__Problem to work on__:
Please filter the data down to the lines that include the word "VSGeom" and copy them.

__Data extract__:
================
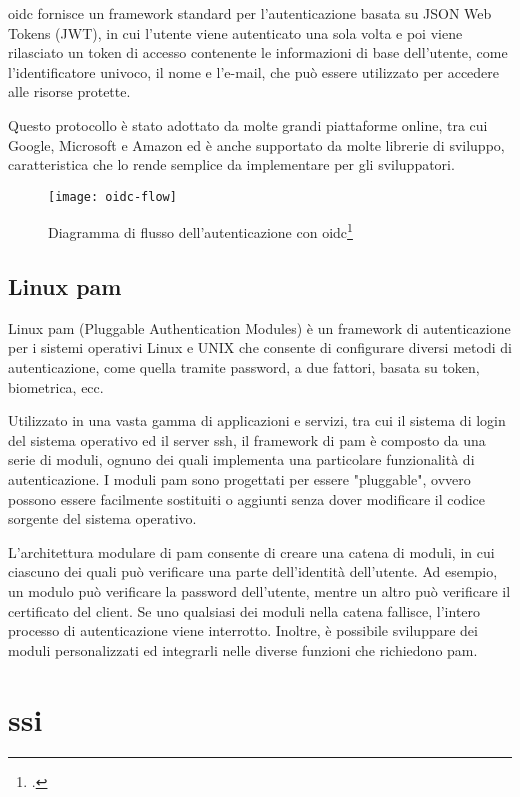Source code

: \acrshort{oidc} fornisce un framework standard per l'autenticazione basata su JSON Web Tokens (JWT), in cui l'utente viene autenticato una sola volta e poi viene rilasciato un token di accesso contenente le informazioni di base dell'utente, come l'identificatore univoco, il nome e l'e-mail, che può essere utilizzato per accedere alle risorse protette.

Questo protocollo è stato adottato da molte grandi piattaforme online, tra cui Google, Microsoft e Amazon ed è anche supportato da molte librerie di sviluppo, caratteristica che lo rende semplice da implementare per gli sviluppatori.

\begin{figure}[!h] 
    \centering 
    \texttt{[image: oidc-flow]} 
    \caption{Diagramma di flusso dell'autenticazione con \acrshort{oidc}\footcite{site:oidc-flow-img}}
\end{figure}

\subsection{Linux \acrlong{pam}}
Linux \acrshort{pam} (Pluggable Authentication Modules) è un framework di autenticazione per i sistemi operativi Linux e UNIX che consente di configurare diversi metodi di autenticazione, come quella tramite password, a due fattori, basata su token, biometrica, ecc.

Utilizzato in una vasta gamma di applicazioni e servizi, tra cui il sistema di login del sistema operativo ed il server \acrshort{ssh}, il framework di \acrshort{pam} è composto da una serie di moduli, ognuno dei quali implementa una particolare funzionalità di autenticazione. I moduli \acrshort{pam} sono progettati per essere "pluggable", ovvero possono essere facilmente sostituiti o aggiunti senza dover modificare il codice sorgente del sistema operativo.

L'architettura modulare di \acrshort{pam} consente di creare una catena di moduli, in cui ciascuno dei quali può verificare una parte dell'identità dell'utente. Ad esempio, un modulo può verificare la password dell'utente, mentre un altro può verificare il certificato del client. Se uno qualsiasi dei moduli nella catena fallisce, l'intero processo di autenticazione viene interrotto. Inoltre, è possibile sviluppare dei moduli personalizzati ed integrarli nelle diverse funzioni che richiedono \acrshort{pam}.

\section{\acrlong{ssi}}

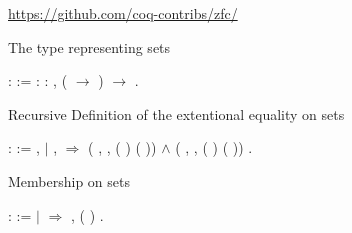 
\url{https://github.com/coq-contribs/zfc/}


The type representing sets

\begin{coqdoccode}
\coqdocnoindent
{}  :  :=\coqdoceol
\coqdocindent{2.00em}
 : \coqdockw{\ensuremath{\forall}}  : , ( \ensuremath{\rightarrow} ) \ensuremath{\rightarrow} .\coqdoceol
\coqdocemptyline
\end{coqdoccode}

Recursive Definition of the extentional equality on sets

\begin{coqdoccode}
      :  :=\coqdoceol
  \coqdocindent{2.00em}
   ,  \coqdoceol
  \coqdocindent{2.00em}
  \ensuremath{|}   ,    \ensuremath{\Rightarrow}\coqdoceol
  \coqdocindent{4.00em}
  (\coqdockw{\ensuremath{\forall}} , \coqdoctac{\ensuremath{\exists}} ,  ( ) ( )) \ensuremath{\land} (\coqdockw{\ensuremath{\forall}} , \coqdoctac{\ensuremath{\exists}} ,  ( ) ( ))\coqdoceol
  \coqdocindent{2.00em}
  .\coqdoceol
  \coqdocemptyline
\end{coqdoccode}

Membership on sets

\begin{coqdoccode}
  \coqdocnoindent
{}    :  :=\coqdoceol
\coqdocindent{1.00em}
  \coqdoceol
\coqdocindent{1.00em}
\ensuremath{|}    \ensuremath{\Rightarrow} \coqdoctac{\ensuremath{\exists}} ,   ( )\coqdoceol
\coqdocindent{1.00em}
.\coqdoceol
\coqdocemptyline
\end{coqdoccode}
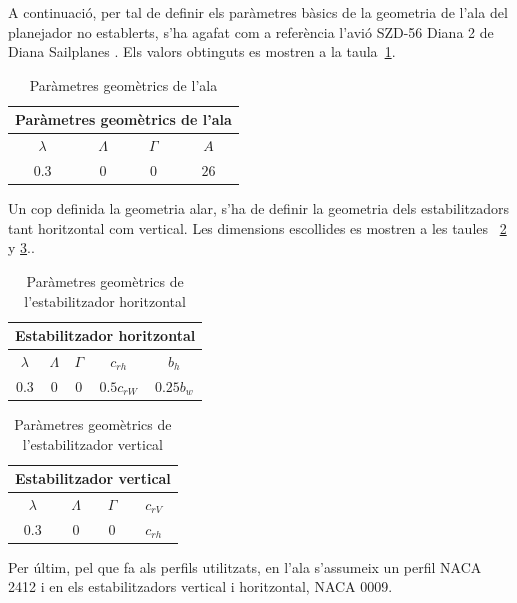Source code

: A continuació, per tal de definir els paràmetres bàsics de la geometria de l'ala del planejador no establerts, s'ha agafat com a referència l'avió SZD-56 Diana 2 de Diana Sailplanes \cite{Kubrynski2006}. Els valors obtinguts es mostren a la taula~\ref{tab:WingGeom}.

\begin{table} [h]
	\centering
	\begin{tabular}{| c | c | c | c |}	
		\hline
		\multicolumn{4}{|c|}{\bfseries Paràmetres geomètrics de l'ala} \\
		\hline\hline
	\textbf{$\lambda$} & \textbf{$\Lambda$} & \textbf{$\Gamma$} & \textbf{$A$}\\ \hline 
		$0.3$ & $0$ & $0$ & $26$\\
		\hline	
	\end{tabular}
\caption{Paràmetres geomètrics de l'ala} \label{tab:WingGeom}
\end{table}

Un cop definida la geometria alar, s'ha de definir la geometria dels estabilitzadors tant horitzontal com vertical. Les dimensions escollides es mostren a les taules~ \ref{tab:HSGeom} y \ref{tab:VSGeom}..

\begin{table} [h]
	\centering
	\begin{tabular}{| c | c | c | c | c |}	
		\hline
		\multicolumn{5}{|c|}{\bfseries Estabilitzador horitzontal} \\
		\hline\hline
	\textbf{$\lambda$} & \textbf{$\Lambda$} & \textbf{$\Gamma$} & \textbf{$c_{rh}$} & \textbf{$b_{h}$} \\ \hline
		$0.3$ & $0$ & $0$ & $0.5c_{rW}$ & $0.25b_{w}$\\
		\hline	
	\end{tabular}
\caption{Paràmetres geomètrics de l'estabilitzador horitzontal} \label{tab:HSGeom}
\end{table}

\begin{table} [h]
	\centering
	\begin{tabular}{| c | c | c | c |}	
		\hline
		\multicolumn{4}{|c|}{\bfseries Estabilitzador vertical} \\
		\hline\hline
	\textbf{$\lambda$} & \textbf{$\Lambda$} & \textbf{$\Gamma$} & \textbf{$c_{rV}$}  \\ \hline
		$0.3$ & $0$ & $0$ & $c_{rh}$ \\
		\hline	
	\end{tabular}
\caption{Paràmetres geomètrics de l'estabilitzador vertical} \label{tab:VSGeom}
\end{table}

Per últim, pel que fa als perfils utilitzats, en l'ala s'assumeix un perfil NACA 2412 i en els estabilitzadors vertical i horitzontal, NACA 0009.
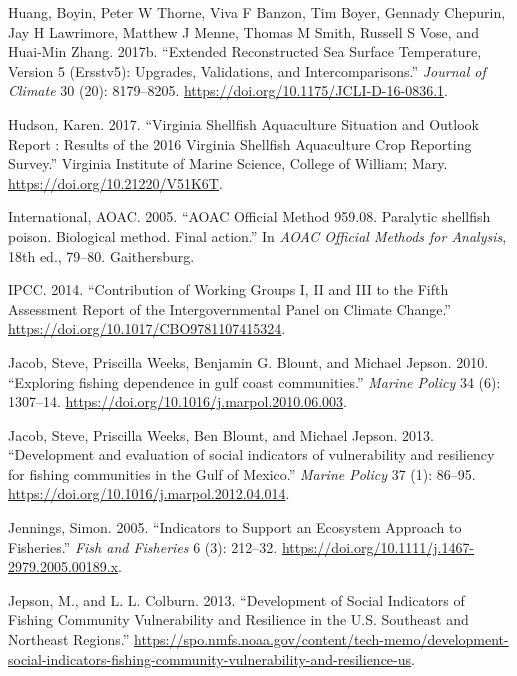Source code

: \documentclass[
]{book}
\newlength{\cslhangindent}
\newenvironment{cslreferences}%
  {\setlength{\parindent}{0pt}%
  \everypar{\setlength{\hangindent}{\cslhangindent}}\ignorespaces}%
  {\par}
\begin{document}
\begin{cslreferences}
\leavevmode\hypertarget{ref-huang2017extended}{}%
Huang, Boyin, Peter W Thorne, Viva F Banzon, Tim Boyer, Gennady Chepurin, Jay H Lawrimore, Matthew J Menne, Thomas M Smith, Russell S Vose, and Huai-Min Zhang. 2017b. ``Extended Reconstructed Sea Surface Temperature, Version 5 (Ersstv5): Upgrades, Validations, and Intercomparisons.'' \emph{Journal of Climate} 30 (20): 8179--8205. \url{https://doi.org/10.1175/JCLI-D-16-0836.1}.

\leavevmode\hypertarget{ref-Hudson2017a}{}%
Hudson, Karen. 2017. ``Virginia Shellfish Aquaculture Situation and Outlook Report : Results of the 2016 Virginia Shellfish Aquaculture Crop Reporting Survey.'' Virginia Institute of Marine Science, College of William; Mary. \url{https://doi.org/10.21220/V51K6T}.

\leavevmode\hypertarget{ref-Anonymous2005}{}%
International, AOAC. 2005. ``AOAC Official Method 959.08. Paralytic shellfish poison. Biological method. Final action.'' In \emph{AOAC Official Methods for Analysis}, 18th ed., 79--80. Gaithersburg.

\leavevmode\hypertarget{ref-IPCC2014}{}%
IPCC. 2014. ``Contribution of Working Groups I, II and III to the Fifth Assessment Report of the Intergovernmental Panel on Climate Change.'' \url{https://doi.org/10.1017/CBO9781107415324}.

\leavevmode\hypertarget{ref-Jacob2010}{}%
Jacob, Steve, Priscilla Weeks, Benjamin G. Blount, and Michael Jepson. 2010. ``Exploring fishing dependence in gulf coast communities.'' \emph{Marine Policy} 34 (6): 1307--14. \url{https://doi.org/10.1016/j.marpol.2010.06.003}.

\leavevmode\hypertarget{ref-Jacob2013}{}%
Jacob, Steve, Priscilla Weeks, Ben Blount, and Michael Jepson. 2013. ``Development and evaluation of social indicators of vulnerability and resiliency for fishing communities in the Gulf of Mexico.'' \emph{Marine Policy} 37 (1): 86--95. \url{https://doi.org/10.1016/j.marpol.2012.04.014}.

\leavevmode\hypertarget{ref-jennings_indicators_2005}{}%
Jennings, Simon. 2005. ``Indicators to Support an Ecosystem Approach to Fisheries.'' \emph{Fish and Fisheries} 6 (3): 212--32. \url{https://doi.org/10.1111/j.1467-2979.2005.00189.x}.

\leavevmode\hypertarget{ref-Jepson2013}{}%
Jepson, M., and L. L. Colburn. 2013. ``Development of Social Indicators of Fishing Community Vulnerability and Resilience in the U.S. Southeast and Northeast Regions.'' \url{https://spo.nmfs.noaa.gov/content/tech-memo/development-social-indicators-fishing-community-vulnerability-and-resilience-us}.


\end{cslreferences}
\end{document}
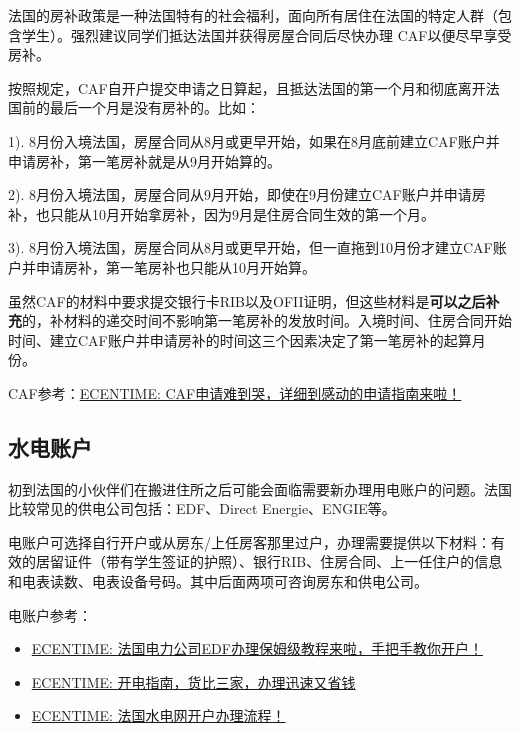 法国的房补政策是一种法国特有的社会福利，面向所有居住在法国的特定人群（包含学生）。强烈建议同学们抵达法国并获得房屋合同后尽快办理 CAF以便尽早享受房补。

按照规定，CAF自开户提交申请之日算起，且抵达法国的第一个月和彻底离开法国前的最后一个月是没有房补的。比如：

1). 8月份入境法国，房屋合同从8月或更早开始，如果在8月底前建立CAF账户并申请房补，第一笔房补就是从9月开始算的。 

2). 8月份入境法国，房屋合同从9月开始，即使在9月份建立CAF账户并申请房补，也只能从10月开始拿房补，因为9月是住房合同生效的第一个月。 

3). 8月份入境法国，房屋合同从8月或更早开始，但一直拖到10月份才建立CAF账户并申请房补，第一笔房补也只能从10月开始算。

虽然CAF的材料中要求提交银行卡RIB以及OFII证明，但这些材料是\textbf{可以之后补充}的，补材料的递交时间不影响第一笔房补的发放时间。入境时间、住房合同开始时间、建立CAF账户并申请房补的时间这三个因素决定了第一笔房补的起算月份。

CAF参考：\href{https://www.ecentime.com/article/demande-caf}{ECENTIME: CAF申请难到哭，详细到感动的申请指南来啦！}
 
\subsection{水电账户}

初到法国的小伙伴们在搬进住所之后可能会面临需要新办理用电账户的问题。法国比较常见的供电公司包括：EDF、Direct Energie、ENGIE等。

电账户可选择自行开户或从房东/上任房客那里过户，办理需要提供以下材料：有效的居留证件（带有学生签证的护照）、银行RIB、住房合同、上一任住户的信息和电表读数、电表设备号码。其中后面两项可咨询房东和供电公司。

电账户参考：
\begin{itemize}
    \item \href{https://www.ecentime.com/article/edf}{ECENTIME: 法国电力公司EDF办理保姆级教程来啦，手把手教你开户！}
    
    \item \href{https://www.ecentime.com/article/guide-electricite-comparaison-prix-bas}{ECENTIME: 开电指南，货比三家，办理迅速又省钱}
    
    \item \href{https://www.ecentime.com/article/edf-box-internet}{ECENTIME: 法国水电网开户办理流程！}
\end{itemize}

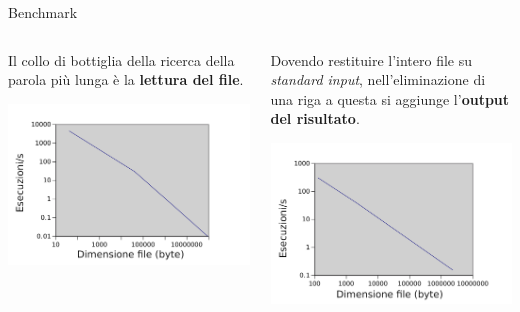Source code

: \documentclass[8pt]{beamer}
\begin{document}
\begin{frame}{Benchmark}
  \begin{columns}
    \begin{column}{0.45\textwidth}
  Il collo di bottiglia della ricerca della parola più lunga è la \textbf{lettura del file}.
  \begin{center}
    \includegraphics[width=\textwidth]{WLBench}
  \end{center}
\end{column}
\begin{column}{0.45\textwidth}
  Dovendo restituire l'intero file su \textit{standard input}, nell'eliminazione di una riga a questa si aggiunge l'\textbf{output del risultato}.
  \begin{center}
    \includegraphics[width=\textwidth]{DLBench}
  \end{center}
\end{column}
\end{columns}
\end{frame}
\end{document}
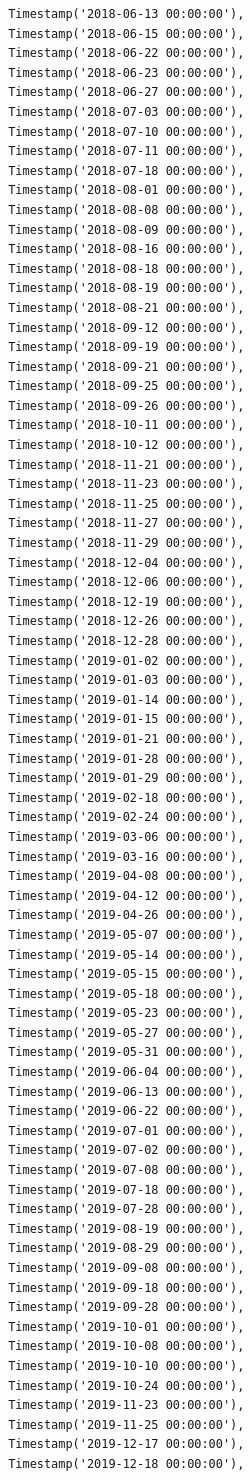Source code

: \begin{verbatim}
 Timestamp('2018-06-13 00:00:00'),
 Timestamp('2018-06-15 00:00:00'),
 Timestamp('2018-06-22 00:00:00'),
 Timestamp('2018-06-23 00:00:00'),
 Timestamp('2018-06-27 00:00:00'),
 Timestamp('2018-07-03 00:00:00'),
 Timestamp('2018-07-10 00:00:00'),
 Timestamp('2018-07-11 00:00:00'),
 Timestamp('2018-07-18 00:00:00'),
 Timestamp('2018-08-01 00:00:00'),
 Timestamp('2018-08-08 00:00:00'),
 Timestamp('2018-08-09 00:00:00'),
 Timestamp('2018-08-16 00:00:00'),
 Timestamp('2018-08-18 00:00:00'),
 Timestamp('2018-08-19 00:00:00'),
 Timestamp('2018-08-21 00:00:00'),
 Timestamp('2018-09-12 00:00:00'),
 Timestamp('2018-09-19 00:00:00'),
 Timestamp('2018-09-21 00:00:00'),
 Timestamp('2018-09-25 00:00:00'),
 Timestamp('2018-09-26 00:00:00'),
 Timestamp('2018-10-11 00:00:00'),
 Timestamp('2018-10-12 00:00:00'),
 Timestamp('2018-11-21 00:00:00'),
 Timestamp('2018-11-23 00:00:00'),
 Timestamp('2018-11-25 00:00:00'),
 Timestamp('2018-11-27 00:00:00'),
 Timestamp('2018-11-29 00:00:00'),
 Timestamp('2018-12-04 00:00:00'),
 Timestamp('2018-12-06 00:00:00'),
 Timestamp('2018-12-19 00:00:00'),
 Timestamp('2018-12-26 00:00:00'),
 Timestamp('2018-12-28 00:00:00'),
 Timestamp('2019-01-02 00:00:00'),
 Timestamp('2019-01-03 00:00:00'),
 Timestamp('2019-01-14 00:00:00'),
 Timestamp('2019-01-15 00:00:00'),
 Timestamp('2019-01-21 00:00:00'),
 Timestamp('2019-01-28 00:00:00'),
 Timestamp('2019-01-29 00:00:00'),
 Timestamp('2019-02-18 00:00:00'),
 Timestamp('2019-02-24 00:00:00'),
 Timestamp('2019-03-06 00:00:00'),
 Timestamp('2019-03-16 00:00:00'),
 Timestamp('2019-04-08 00:00:00'),
 Timestamp('2019-04-12 00:00:00'),
 Timestamp('2019-04-26 00:00:00'),
 Timestamp('2019-05-07 00:00:00'),
 Timestamp('2019-05-14 00:00:00'),
 Timestamp('2019-05-15 00:00:00'),
 Timestamp('2019-05-18 00:00:00'),
 Timestamp('2019-05-23 00:00:00'),
 Timestamp('2019-05-27 00:00:00'),
 Timestamp('2019-05-31 00:00:00'),
 Timestamp('2019-06-04 00:00:00'),
 Timestamp('2019-06-13 00:00:00'),
 Timestamp('2019-06-22 00:00:00'),
 Timestamp('2019-07-01 00:00:00'),
 Timestamp('2019-07-02 00:00:00'),
 Timestamp('2019-07-08 00:00:00'),
 Timestamp('2019-07-18 00:00:00'),
 Timestamp('2019-07-28 00:00:00'),
 Timestamp('2019-08-19 00:00:00'),
 Timestamp('2019-08-29 00:00:00'),
 Timestamp('2019-09-08 00:00:00'),
 Timestamp('2019-09-18 00:00:00'),
 Timestamp('2019-09-28 00:00:00'),
 Timestamp('2019-10-01 00:00:00'),
 Timestamp('2019-10-08 00:00:00'),
 Timestamp('2019-10-10 00:00:00'),
 Timestamp('2019-10-24 00:00:00'),
 Timestamp('2019-11-23 00:00:00'),
 Timestamp('2019-11-25 00:00:00'),
 Timestamp('2019-12-17 00:00:00'),
 Timestamp('2019-12-18 00:00:00'),

\end{verbatim}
================
__Answer box__:
Un cop definida la geometria alar, s'ha de definir la geometria dels estabilitzadors tant horitzontal com vertical. Les dimensions escollides es mostren a les taules~ \ref{tab:HSGeom} y \ref{tab:VSGeom}..
\caption{Paràmetres geomètrics de l'estabilitzador vertical} \label{tab:VSGeom}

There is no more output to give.